Port of Antwerp

Belgium’s Port of Antwerp is aiming to reduce its environmental footprint by encouraging more transport companies to use rail and barge solutions, which it believes can be increased substantially over the next decade.

Under its new rail project AIS II (Antwerp Intermodal Solutions), Antwerp Port Authority is looking to take more containers off the road and says there is potential for 340,000 container-loads of freight to be carried to or from the Antwerp port area by rail.

At the present time, the Port Authority said that 200 container rail shuttles travel every week to and from 40 destinations in 13 countries, which it estimates keep 4,000 trucks off the road and prevent 66km of traffic jams.

In a statement, Antwerp Port Authority said the growth potential of more than 300,000 containers had been calculated in consultation with shipping companies, forwarders and shippers, and represents freight that is currently carried by road or is new to the port.

The governing body said increasing numbers of shippers in the port area are opting to carry goods by rail – a trend that prompted rail freight specialist Hupac to open a new terminal at Antwerp in January, with a handling capacity of 150,000 containers per year.

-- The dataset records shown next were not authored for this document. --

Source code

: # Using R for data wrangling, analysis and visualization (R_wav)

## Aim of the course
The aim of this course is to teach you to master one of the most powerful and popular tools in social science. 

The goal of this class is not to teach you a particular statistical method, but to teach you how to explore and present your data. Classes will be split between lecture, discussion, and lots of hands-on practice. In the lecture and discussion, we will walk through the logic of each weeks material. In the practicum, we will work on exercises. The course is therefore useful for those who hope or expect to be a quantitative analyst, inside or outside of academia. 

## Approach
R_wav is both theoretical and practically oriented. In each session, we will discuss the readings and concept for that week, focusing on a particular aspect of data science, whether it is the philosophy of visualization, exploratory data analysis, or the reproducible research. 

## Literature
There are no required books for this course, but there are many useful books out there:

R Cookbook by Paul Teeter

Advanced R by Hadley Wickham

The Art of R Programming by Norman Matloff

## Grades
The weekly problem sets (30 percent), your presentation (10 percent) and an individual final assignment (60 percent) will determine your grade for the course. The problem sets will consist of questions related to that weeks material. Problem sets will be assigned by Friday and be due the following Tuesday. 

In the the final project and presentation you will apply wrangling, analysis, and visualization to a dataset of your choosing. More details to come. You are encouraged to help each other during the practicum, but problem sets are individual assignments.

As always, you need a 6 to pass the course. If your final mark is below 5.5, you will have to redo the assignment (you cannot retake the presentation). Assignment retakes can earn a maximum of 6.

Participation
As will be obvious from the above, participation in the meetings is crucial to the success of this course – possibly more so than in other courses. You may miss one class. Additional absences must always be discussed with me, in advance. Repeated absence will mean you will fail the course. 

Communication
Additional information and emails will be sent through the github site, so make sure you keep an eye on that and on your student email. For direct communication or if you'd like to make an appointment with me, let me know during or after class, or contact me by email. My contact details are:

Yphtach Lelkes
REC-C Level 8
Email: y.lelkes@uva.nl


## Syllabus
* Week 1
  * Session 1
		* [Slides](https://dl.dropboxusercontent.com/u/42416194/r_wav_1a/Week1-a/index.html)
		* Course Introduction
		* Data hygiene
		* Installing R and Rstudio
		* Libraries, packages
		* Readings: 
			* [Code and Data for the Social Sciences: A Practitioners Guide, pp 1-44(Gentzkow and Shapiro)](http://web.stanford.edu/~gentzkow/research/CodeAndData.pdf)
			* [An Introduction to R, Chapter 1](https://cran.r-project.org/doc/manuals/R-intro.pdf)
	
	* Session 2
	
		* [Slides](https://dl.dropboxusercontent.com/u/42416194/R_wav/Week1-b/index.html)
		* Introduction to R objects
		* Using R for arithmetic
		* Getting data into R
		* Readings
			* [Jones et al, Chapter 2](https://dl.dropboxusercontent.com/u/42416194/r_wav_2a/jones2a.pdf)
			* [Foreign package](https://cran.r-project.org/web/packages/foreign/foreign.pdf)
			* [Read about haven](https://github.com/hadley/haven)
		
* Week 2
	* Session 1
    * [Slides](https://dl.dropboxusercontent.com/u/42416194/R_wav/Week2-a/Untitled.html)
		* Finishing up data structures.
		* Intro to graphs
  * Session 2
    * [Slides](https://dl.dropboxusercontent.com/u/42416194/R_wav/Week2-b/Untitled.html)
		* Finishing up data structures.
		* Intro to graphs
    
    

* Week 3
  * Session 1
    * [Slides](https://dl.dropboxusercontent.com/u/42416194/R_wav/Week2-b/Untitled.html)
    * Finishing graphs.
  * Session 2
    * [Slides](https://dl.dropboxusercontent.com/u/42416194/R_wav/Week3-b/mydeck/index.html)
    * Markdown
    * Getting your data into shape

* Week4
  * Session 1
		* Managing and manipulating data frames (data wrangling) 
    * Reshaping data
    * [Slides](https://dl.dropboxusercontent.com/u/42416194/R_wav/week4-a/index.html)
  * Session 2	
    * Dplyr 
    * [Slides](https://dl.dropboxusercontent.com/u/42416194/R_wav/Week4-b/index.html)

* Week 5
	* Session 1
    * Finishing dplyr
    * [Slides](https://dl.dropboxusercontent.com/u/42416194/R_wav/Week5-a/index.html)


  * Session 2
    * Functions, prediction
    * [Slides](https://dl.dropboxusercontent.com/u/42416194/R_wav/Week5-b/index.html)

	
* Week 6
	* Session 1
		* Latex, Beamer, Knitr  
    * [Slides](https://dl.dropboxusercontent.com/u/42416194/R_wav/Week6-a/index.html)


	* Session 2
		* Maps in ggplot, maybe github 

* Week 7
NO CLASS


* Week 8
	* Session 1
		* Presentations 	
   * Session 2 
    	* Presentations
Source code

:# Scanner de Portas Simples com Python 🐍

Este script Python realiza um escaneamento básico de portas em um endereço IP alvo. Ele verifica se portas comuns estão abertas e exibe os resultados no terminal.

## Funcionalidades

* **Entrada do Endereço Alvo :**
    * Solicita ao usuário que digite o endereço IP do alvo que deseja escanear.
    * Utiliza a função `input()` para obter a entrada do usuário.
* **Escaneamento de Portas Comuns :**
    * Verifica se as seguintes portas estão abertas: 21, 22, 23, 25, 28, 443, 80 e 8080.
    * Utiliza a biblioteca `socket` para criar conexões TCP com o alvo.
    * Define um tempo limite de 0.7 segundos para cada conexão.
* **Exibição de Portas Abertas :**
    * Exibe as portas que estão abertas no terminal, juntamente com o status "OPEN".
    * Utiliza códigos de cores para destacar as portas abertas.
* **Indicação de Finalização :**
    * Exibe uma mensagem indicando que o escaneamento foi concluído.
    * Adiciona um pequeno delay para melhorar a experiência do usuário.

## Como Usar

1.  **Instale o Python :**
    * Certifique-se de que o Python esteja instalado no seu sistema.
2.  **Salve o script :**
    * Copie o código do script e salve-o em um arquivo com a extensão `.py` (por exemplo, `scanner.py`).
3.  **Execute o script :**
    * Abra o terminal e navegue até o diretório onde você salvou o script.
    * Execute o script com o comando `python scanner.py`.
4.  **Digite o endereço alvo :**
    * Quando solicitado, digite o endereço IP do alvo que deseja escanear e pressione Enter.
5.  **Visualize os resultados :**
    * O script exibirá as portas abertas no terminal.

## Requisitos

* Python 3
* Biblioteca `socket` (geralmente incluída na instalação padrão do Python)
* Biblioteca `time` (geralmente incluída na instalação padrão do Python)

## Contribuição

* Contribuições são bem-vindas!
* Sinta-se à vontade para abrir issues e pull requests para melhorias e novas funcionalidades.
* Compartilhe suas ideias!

In collaboration with fellow rail freight companies IFB and BASF, Hupac will open another rail terminal with similar capacity at the beginning of March this year.

To cope with the growth in rail transport, Antwerp Port Authority said “a great deal of effort is being put into further developing the rail infrastructure in and around the Antwerp port area”.

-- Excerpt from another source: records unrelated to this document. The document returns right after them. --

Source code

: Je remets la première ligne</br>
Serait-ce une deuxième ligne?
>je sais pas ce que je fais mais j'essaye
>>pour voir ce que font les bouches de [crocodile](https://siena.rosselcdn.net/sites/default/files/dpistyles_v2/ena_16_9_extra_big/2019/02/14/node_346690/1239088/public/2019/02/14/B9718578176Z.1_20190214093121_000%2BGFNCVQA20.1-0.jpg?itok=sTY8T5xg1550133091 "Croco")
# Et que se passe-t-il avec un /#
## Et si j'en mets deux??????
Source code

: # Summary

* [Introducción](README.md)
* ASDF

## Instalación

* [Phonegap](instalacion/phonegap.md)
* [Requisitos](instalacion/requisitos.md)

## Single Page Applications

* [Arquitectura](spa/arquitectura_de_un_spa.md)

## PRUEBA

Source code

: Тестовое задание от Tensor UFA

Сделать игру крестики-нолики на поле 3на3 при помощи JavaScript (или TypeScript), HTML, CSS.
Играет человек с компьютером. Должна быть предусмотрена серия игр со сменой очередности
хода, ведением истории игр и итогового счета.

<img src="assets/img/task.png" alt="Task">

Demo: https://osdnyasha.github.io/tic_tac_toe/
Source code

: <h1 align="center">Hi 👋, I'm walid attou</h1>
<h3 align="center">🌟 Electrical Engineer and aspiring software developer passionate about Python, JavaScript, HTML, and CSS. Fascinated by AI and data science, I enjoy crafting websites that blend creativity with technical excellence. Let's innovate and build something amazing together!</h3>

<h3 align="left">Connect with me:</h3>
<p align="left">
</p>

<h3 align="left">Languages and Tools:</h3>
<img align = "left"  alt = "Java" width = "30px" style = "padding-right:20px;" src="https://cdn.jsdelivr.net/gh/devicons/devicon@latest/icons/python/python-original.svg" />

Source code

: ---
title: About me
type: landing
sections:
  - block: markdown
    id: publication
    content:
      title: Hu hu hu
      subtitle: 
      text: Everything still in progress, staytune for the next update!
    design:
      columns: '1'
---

Major infrastructure projects include building a second rail access on the right bank of the river Scheldt and construction of the Liefkenshnoek rail tunnel. The latter is due to open in 2014, with the aim of improving rail connections between the left and right banks.

Barge transport, another environment-friendly mode, is also taking more freight away from the roads. The Port Authority said that rail and barge transport between them have increased their share of the transport modal split by 14 per cent over the past 10 years.

In the case of rail, the organisation said it is aiming to increase its proportion from the current 11 per cent to 15 per cent by 2020, while it hopes to develop barge transport’s share from 32 per cent to 43 per cent within a decade.

By that date, it estimates that the share of road transport should have dropped from the present 56 per cent to 42 per cent.

Antwerp is the second-largest rail port in Europe after Hamburg, with 30m tonnes of freight annually carried by rail.